The TOSA Unit Test infrastruture builds and runs self-contained tests
for implementations of the *Tensor Operator Set Architecture (TOSA)
Specification*.  These tools directly generate TOSA operators for
verification of the TOSA reference model against existing frameworks
or other operator implementations.

The test builder tool generates tests with random arguments and
reference inputs for each TOSA operator.  Currently, the test builder
focuses on generating a wide range of legal arguments to each
operator, but it also has limited support for generating tests with
illegal arguments in order to make sure such usages are properly
detected.

The unit tests are typically structured as a combination of input
placeholder nodes, const nodes, and attributes feeding into a single
TOSA operator.  The unit tests use a Python copy of the FlatBuffers
schema written by ``flatc`` to verif/tosa.

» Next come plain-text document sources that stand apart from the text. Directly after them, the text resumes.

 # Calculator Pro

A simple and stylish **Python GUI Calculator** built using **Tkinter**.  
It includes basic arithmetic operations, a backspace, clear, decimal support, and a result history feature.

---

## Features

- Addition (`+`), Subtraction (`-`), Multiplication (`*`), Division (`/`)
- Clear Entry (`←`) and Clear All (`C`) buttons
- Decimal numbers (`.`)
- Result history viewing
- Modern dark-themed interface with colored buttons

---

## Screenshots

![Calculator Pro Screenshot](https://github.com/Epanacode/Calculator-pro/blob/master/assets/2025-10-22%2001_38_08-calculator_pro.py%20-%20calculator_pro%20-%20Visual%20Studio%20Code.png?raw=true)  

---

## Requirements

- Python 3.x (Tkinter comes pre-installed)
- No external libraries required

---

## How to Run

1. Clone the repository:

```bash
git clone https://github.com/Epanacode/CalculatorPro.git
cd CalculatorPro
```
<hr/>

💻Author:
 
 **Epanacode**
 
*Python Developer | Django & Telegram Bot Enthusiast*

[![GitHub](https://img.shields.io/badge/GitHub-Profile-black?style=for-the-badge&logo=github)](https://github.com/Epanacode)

Each test has a JSON file which provides machine-readable metadata for
the test, including the .tosa flatbuffer file, names, shapes, and
NumPy filenames for each input and output tensor.  There is also a
boolean value for whether a failure is expected because the test is
expected to trigger an invalid set of operands or attributes.

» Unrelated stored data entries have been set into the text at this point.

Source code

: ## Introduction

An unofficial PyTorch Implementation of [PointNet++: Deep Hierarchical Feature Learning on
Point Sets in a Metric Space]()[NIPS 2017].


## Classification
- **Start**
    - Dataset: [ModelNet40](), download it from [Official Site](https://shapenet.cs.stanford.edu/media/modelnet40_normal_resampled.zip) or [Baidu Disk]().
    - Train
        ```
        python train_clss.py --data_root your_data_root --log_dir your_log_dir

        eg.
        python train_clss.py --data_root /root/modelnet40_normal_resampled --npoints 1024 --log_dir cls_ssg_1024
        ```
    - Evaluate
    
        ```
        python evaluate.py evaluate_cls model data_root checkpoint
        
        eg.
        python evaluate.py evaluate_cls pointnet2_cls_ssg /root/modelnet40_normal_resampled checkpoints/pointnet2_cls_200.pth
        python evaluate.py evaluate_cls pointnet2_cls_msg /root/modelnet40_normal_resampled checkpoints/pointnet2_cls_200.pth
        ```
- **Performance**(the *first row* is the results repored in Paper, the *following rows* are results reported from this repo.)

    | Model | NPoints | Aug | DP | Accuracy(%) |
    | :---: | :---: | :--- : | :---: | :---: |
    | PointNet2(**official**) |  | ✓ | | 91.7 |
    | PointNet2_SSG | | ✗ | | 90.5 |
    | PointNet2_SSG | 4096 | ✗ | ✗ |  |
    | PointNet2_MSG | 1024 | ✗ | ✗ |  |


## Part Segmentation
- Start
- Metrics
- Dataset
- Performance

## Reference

The test runner tool executes the unit tests on the TOSA Reference
Model to generate reference output tensor values (for legal tests).
The test runner is a modular tool which can be exended to run the same
tests on additional tools or frameworks.  The reference output NumPy
files are generated by this step and can be programatically compared
with output of other tools. to validate those tools.

## Usage

### Unit Test Builder
The test builder is in ``verif/tosa_verif_build_tests.py``.  The
builder generates test outputs in ``./vtest/<operator_name>/`` by
default.  To restrict test generation to particular regular expression
wildcard, use the ``--filter `` argument.  The tool can be run with no
arguments to generate all tests.

Inputs and certain attributes are created using a random number
generator, while others are exhaustive (within reasonable bounds)
where the combinatorics allow exhaustive tests.  The test generation
is deterministic for a given random seed, but additional tests can be
generated using ``--seed``.  As many corner-case error are often
uncovered using creative tensor shapes, the random seed parameter will
help get coverage of additional shapes.

Additional parameters on some operators can be found in the command
line help.

### Unit Test Runner

The unit test running script takes self-contained unit tests from the
builder and runs them on the reference model.  Shell wildcards can be
used to run more than one test at a time and tests can be run in
parallel using the ``-j`` switch.  For example, to run all of the
add operator tests:

``` bash
$ ./verif/tosa_verif_run_ref.py -t vtest/add/add* -j 8
```

The test runner is quiet by default, so running a large number of
tests without any obvious errors will show no output while the tests
are running.  The ``-v`` switch will show the command being run in the
background.

To enable debugging on the reference model, shortcut commands have
been provided: ``--ref-debug=high`` and ``--ref-intermediates`` to
turn on debugging and dump intermediate tensor values.

Additional Systems Under Test (SUTs), such as reference
implementations of operators, full frameworks, etc, can be defined by
extending the TosaTestRunner class.  The SUTs can then be enabled by
using the ``--sut-module`` flag.

# License

The *TOSA Reference Model* and TOSA Unit Tests are licensed under Apache-2.0.